O aumento garante ganho real de 1,5 ponto percentual acima da inflação de 2025, medida pelo Índice Nacional de Preços ao Consumidor (INPC), que ficou em 3,9%. Pela regra anterior, o reajuste seria praticamente simbólico, em torno de R$ 18.
Além de definir o novo valor, a medida provisória altera os critérios de cálculo do piso, criando uma regra permanente de atualização. A partir de agora, o reajuste anual será calculado pela soma do INPC do ano anterior com 50% da média da variação real das receitas destinadas ao Fundeb (Fundo de Manutenção e Desenvolvimento da Educação Básica) nos cinco anos anteriores.

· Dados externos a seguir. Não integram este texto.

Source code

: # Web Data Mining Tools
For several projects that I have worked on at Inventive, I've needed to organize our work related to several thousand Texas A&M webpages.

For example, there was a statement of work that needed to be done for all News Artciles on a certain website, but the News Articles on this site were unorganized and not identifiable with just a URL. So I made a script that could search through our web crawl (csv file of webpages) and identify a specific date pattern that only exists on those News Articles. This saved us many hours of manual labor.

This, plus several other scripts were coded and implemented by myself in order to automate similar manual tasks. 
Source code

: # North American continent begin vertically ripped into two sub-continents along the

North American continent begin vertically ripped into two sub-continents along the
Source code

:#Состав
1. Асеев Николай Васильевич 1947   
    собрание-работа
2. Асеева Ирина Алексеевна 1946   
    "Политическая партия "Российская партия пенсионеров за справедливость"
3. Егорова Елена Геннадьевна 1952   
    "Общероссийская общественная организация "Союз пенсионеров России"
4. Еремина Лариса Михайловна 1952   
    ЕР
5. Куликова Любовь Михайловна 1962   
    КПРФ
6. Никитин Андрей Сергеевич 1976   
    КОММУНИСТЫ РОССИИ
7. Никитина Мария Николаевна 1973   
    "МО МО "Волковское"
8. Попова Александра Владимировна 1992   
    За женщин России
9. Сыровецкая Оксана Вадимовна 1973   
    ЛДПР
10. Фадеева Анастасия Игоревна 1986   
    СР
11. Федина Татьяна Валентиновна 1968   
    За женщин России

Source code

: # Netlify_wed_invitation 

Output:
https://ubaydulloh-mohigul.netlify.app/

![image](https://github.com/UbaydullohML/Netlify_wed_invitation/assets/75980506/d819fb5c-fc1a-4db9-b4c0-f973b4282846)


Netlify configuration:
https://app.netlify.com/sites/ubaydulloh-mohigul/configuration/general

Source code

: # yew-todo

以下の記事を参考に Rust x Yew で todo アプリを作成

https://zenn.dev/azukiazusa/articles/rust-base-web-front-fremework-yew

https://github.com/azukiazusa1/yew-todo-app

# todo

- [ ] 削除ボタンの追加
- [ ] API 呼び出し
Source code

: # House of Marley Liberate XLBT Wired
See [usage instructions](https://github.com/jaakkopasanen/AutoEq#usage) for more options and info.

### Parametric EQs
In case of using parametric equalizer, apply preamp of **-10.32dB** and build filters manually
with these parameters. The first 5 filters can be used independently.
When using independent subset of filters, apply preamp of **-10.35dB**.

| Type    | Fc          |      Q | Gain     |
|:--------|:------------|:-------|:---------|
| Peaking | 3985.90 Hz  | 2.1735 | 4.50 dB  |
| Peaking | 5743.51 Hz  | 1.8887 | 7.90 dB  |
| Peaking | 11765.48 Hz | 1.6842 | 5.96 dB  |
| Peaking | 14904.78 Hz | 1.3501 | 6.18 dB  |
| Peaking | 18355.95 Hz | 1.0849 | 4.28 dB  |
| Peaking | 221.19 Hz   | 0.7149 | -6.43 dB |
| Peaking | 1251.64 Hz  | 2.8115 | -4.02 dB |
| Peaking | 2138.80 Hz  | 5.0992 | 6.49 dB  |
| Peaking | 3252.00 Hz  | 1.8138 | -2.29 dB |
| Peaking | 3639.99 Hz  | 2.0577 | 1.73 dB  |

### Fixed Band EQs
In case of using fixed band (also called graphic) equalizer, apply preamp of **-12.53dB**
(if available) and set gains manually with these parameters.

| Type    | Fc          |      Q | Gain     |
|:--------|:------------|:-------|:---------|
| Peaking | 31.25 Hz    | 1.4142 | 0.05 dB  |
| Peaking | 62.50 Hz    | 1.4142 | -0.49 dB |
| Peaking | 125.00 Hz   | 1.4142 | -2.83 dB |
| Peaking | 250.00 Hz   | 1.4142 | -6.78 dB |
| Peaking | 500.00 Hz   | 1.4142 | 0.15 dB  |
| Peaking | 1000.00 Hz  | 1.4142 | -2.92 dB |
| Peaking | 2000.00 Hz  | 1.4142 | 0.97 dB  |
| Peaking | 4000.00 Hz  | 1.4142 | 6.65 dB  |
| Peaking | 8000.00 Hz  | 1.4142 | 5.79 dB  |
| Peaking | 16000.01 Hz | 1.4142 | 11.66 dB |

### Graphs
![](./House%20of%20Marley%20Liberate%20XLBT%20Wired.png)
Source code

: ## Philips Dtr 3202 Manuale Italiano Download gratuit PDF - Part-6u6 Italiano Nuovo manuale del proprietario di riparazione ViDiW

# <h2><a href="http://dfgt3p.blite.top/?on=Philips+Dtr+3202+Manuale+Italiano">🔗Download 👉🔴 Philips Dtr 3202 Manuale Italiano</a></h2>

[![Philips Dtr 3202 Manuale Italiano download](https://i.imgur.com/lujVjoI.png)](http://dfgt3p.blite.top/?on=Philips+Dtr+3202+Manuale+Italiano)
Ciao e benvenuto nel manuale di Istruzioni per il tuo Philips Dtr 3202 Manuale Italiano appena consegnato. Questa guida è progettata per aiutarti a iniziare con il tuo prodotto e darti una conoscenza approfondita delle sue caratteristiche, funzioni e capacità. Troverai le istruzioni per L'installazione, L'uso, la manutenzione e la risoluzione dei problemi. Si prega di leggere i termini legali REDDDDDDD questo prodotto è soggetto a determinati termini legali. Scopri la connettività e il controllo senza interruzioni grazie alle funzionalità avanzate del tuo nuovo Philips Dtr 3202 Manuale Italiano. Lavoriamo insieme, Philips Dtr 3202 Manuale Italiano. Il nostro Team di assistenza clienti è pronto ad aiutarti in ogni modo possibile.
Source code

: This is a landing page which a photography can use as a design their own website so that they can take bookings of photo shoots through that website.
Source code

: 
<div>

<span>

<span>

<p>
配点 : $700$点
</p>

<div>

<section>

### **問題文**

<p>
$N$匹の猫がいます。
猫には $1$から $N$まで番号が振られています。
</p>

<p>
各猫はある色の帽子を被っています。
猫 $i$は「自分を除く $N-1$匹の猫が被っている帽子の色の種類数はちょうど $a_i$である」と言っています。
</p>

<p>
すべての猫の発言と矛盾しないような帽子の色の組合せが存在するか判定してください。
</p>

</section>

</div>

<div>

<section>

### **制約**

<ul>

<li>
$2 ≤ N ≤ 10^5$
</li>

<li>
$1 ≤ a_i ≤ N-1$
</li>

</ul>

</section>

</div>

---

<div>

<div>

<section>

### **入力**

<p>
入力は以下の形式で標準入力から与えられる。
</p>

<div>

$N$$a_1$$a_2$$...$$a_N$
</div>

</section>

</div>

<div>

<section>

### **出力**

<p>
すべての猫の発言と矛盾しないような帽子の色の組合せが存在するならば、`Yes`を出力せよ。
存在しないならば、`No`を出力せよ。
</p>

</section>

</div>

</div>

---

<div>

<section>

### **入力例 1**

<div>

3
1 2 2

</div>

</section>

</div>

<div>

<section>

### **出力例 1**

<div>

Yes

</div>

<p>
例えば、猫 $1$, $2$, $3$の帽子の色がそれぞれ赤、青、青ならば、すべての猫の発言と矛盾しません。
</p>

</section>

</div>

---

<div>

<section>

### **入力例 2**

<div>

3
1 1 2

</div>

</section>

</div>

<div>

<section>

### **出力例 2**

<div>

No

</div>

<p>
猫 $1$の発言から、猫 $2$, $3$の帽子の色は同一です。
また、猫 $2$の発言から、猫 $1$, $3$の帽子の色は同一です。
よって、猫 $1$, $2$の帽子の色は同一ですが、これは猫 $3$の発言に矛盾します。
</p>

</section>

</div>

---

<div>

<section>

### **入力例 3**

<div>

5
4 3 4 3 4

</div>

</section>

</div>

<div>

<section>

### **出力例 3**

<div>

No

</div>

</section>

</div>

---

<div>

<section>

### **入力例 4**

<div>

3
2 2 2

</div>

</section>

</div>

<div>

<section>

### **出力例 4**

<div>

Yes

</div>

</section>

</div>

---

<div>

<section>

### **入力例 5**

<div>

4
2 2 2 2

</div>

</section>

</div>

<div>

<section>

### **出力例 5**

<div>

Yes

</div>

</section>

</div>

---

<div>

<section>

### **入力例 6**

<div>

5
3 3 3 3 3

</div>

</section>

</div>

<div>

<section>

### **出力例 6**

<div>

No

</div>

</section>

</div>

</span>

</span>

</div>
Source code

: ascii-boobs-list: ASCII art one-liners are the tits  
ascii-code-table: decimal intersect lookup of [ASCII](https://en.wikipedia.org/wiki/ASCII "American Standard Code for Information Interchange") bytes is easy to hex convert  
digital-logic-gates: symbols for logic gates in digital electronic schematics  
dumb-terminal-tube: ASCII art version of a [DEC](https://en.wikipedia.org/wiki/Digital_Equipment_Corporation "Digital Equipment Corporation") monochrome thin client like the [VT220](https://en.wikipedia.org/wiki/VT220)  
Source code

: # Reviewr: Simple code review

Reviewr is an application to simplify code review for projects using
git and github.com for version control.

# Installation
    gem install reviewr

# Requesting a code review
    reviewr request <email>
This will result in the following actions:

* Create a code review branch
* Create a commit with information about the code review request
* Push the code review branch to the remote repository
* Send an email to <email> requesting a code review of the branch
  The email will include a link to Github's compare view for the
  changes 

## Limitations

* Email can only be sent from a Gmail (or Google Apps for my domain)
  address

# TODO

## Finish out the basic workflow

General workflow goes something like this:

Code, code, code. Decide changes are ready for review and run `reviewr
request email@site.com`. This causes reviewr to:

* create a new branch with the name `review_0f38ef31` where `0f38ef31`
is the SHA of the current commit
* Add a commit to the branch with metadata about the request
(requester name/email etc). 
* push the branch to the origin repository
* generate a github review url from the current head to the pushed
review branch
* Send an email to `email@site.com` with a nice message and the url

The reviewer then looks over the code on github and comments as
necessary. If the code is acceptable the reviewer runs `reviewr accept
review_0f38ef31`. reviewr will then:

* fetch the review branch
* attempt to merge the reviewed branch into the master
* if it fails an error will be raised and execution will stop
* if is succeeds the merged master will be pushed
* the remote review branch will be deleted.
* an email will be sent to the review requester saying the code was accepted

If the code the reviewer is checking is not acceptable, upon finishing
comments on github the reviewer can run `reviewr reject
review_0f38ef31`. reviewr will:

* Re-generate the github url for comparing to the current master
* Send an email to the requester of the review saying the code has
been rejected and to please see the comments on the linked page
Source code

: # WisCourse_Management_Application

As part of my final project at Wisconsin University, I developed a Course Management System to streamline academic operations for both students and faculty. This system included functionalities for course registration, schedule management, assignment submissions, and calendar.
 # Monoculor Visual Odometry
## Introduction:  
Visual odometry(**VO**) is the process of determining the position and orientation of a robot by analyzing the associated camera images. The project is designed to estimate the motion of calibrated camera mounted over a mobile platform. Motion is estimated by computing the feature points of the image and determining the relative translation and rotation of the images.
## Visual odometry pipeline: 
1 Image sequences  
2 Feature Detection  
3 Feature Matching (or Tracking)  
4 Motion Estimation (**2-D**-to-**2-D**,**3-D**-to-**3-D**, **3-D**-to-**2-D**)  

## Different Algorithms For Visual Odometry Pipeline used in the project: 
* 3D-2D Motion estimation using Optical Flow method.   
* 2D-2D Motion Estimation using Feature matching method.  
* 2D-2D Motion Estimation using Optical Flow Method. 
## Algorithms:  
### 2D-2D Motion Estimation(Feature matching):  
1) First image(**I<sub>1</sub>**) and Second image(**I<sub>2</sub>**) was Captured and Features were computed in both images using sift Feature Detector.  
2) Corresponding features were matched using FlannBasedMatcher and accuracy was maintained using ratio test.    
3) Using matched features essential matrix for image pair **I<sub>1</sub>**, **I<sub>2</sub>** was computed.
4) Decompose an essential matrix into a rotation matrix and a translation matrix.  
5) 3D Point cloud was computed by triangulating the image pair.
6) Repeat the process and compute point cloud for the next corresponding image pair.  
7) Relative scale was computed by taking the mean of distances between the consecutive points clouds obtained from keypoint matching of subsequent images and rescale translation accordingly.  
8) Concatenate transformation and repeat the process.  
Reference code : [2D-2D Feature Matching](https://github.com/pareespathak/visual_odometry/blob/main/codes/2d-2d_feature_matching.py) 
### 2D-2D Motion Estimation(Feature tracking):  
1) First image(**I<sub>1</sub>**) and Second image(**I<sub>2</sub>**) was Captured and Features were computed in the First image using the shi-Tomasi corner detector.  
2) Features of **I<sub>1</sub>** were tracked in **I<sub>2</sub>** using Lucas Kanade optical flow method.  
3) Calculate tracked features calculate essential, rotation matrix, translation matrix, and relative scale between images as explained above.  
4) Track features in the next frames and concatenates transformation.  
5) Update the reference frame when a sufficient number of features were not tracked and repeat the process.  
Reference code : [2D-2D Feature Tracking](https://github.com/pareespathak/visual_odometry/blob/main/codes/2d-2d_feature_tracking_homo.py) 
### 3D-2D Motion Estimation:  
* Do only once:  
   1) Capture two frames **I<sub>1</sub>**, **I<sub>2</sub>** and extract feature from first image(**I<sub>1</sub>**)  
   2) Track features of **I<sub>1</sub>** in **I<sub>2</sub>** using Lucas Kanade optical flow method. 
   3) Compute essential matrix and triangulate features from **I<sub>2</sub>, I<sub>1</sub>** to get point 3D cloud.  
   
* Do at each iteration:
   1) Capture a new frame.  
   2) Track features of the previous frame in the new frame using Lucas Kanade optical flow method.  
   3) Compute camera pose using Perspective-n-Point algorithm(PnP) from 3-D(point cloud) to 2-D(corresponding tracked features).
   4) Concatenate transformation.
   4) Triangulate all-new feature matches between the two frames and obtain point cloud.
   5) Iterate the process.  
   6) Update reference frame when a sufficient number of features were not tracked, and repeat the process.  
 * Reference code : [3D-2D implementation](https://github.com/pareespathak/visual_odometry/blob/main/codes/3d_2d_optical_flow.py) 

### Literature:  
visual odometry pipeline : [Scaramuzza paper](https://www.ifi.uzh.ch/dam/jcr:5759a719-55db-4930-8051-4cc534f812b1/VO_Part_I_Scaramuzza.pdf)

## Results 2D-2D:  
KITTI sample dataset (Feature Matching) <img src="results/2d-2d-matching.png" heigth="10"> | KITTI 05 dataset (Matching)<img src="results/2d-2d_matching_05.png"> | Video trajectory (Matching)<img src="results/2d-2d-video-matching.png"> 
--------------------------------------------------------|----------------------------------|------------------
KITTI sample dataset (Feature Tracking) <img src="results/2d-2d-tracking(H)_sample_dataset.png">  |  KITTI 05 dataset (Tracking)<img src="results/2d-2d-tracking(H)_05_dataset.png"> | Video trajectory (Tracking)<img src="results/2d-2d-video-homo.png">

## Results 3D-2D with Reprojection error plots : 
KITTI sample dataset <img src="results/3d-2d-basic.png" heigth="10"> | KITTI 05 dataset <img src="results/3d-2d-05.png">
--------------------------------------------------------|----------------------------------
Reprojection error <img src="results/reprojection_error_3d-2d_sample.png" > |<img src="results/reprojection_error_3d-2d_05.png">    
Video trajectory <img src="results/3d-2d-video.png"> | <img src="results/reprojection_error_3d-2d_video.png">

O texto também assegura que o reajuste nunca poderá ser inferior à inflação do ano anterior, garantindo, no mínimo, a preservação do poder de compra dos profissionais do magistério.
A atualização oficial do piso será formalizada por meio de portaria do ministro da Educação, Camilo Santana, conforme previsto na MP. Segundo o Ministério da Educação, a mudança adequa a Lei do Piso às regras do novo Fundeb, instituído por emenda constitucional.
Ainda de acordo com a pasta, a nova fórmula está alinhada à meta 17 do Plano Nacional de Educação (PNE), que prevê a valorização dos professores das redes públicas de ensino e a busca por ganhos salariais reais para a categoria.